Imagine my shock and horror to find a chapter on ‘Free Will’ in a Reformed Baptist
Confession of Faith! And yet the central thrust of the five simple statements made by the Confession cannot be denied.
Ability to Choose
The Confession asserts that God has given the will of man ‘natural liberty and power of acting upon choice, that is neither forced, nor by any necessity of nature determined to do good or evil’ (pg. 57). In other words mankind has the ability to choose – we have a free will in the sense that we can choose. This is reinforced by the biblical witness. Two major characters in the Old Testament, Moses and Joshua, exhort the people of Israel to choose:
I call heaven and earth to witness against you today, that I have set before you life and death, blessing and curse. Therefore, choose life, that you and your offspring may live (Dt. 30:19)
And if it is evil in your eyes to serve the LORD, choose this day whom you will serve (Josh. 24:15)
While some may argue with the claim that mankind was not by any necessity forced to choose good or evil, it must be remembered that God initially gave mankind free will in the Garden.
Not Incapable of Wrong Choices
‘[I]n his state of innocency’, the Confession states, man ‘had freedom and power to will and to do that which was good and well-pleasing to God, but was yet mutable so that he might fall from it’ (pg. 57). Thus we have answered the objection above – there was no prior inclination to do good or evil. There was the ability to choose either good or evil. Importantly though, mankind was not incapable of making the wrong choice!
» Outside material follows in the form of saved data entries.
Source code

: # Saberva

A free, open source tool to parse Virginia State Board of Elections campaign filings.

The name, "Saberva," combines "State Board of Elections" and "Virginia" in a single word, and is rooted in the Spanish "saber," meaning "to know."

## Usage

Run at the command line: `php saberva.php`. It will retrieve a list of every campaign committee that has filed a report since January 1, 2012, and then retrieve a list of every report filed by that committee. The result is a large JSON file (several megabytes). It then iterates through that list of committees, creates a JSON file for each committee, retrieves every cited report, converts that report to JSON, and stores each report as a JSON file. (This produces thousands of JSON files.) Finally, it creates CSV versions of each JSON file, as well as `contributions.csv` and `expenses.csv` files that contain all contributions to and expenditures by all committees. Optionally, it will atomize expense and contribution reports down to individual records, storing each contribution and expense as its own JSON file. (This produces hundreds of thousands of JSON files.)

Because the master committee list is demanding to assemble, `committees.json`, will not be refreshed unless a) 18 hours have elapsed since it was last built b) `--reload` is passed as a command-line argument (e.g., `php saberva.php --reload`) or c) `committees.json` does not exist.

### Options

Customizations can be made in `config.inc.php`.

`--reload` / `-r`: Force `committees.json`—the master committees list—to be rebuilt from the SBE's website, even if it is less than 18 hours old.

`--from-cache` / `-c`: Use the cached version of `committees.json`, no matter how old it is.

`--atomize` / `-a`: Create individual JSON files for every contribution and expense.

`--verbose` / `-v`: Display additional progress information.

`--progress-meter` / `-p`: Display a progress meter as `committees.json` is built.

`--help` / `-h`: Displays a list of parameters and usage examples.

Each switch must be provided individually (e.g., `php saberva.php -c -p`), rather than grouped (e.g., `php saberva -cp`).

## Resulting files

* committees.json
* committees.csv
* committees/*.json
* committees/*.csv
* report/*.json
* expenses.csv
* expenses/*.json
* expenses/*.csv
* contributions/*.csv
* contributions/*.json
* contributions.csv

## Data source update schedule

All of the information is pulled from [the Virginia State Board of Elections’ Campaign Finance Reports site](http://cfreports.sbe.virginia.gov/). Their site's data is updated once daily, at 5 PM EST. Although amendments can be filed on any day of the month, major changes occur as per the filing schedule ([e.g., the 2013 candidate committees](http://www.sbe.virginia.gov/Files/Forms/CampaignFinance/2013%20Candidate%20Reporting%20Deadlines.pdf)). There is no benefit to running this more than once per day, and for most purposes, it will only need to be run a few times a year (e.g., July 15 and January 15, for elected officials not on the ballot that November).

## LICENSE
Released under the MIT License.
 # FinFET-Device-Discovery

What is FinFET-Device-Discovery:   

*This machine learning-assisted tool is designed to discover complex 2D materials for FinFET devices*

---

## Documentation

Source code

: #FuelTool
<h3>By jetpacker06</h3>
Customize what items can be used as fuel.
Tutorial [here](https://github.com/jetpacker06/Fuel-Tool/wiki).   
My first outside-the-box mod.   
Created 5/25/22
Incapable of Gospel Choices
The Fall, this eating of the fruit, had an irreparable impact on the will of mankind. Since that first bite of the fruit we have been incapable of making gospel choices. While this is a slightly complicated and convoluted point that the Confession makes, it is significant:
Man, by his fall into a state of sin, hath wholly lost all ability of will to any spiritual good accompanying salvation; so as a natural man, being altogether averse from that good, and dead in sin, is not able by his own strength to convert himself or prepare himself thereunto. (pg. 57)
There is now a propensity in our choice-making; our free will is tainted. As Paul argues ‘the mind that is set on the flesh is hostile to God, for it does not submit to God’s law; indeed, it cannot.’ (Rom. 8:7) We cannot seek, nor do we choose salvation – we only seek, choose and will evil.
Ability to Choose: Part II
God’s grace is then expressed in this discussion on the will of man; for in his grace, rather than removing the freedom of choice, God reinstates it. In the conversion of sinners to saints God ‘freeth [mankind] from his natural bondage under sin, and by His grace alone enables him freely to will and to do that which is spiritually good’ (pg. 58). The ability to choose is granted again because God has set us free (Jn. 8:36), transferring us from the domain of darkness to the kingdom of Jesus (Col. 1:13) and thus we have the ability to choose that which is right because God is at work in us to both will and work for his good pleasure (Phil. 2:13).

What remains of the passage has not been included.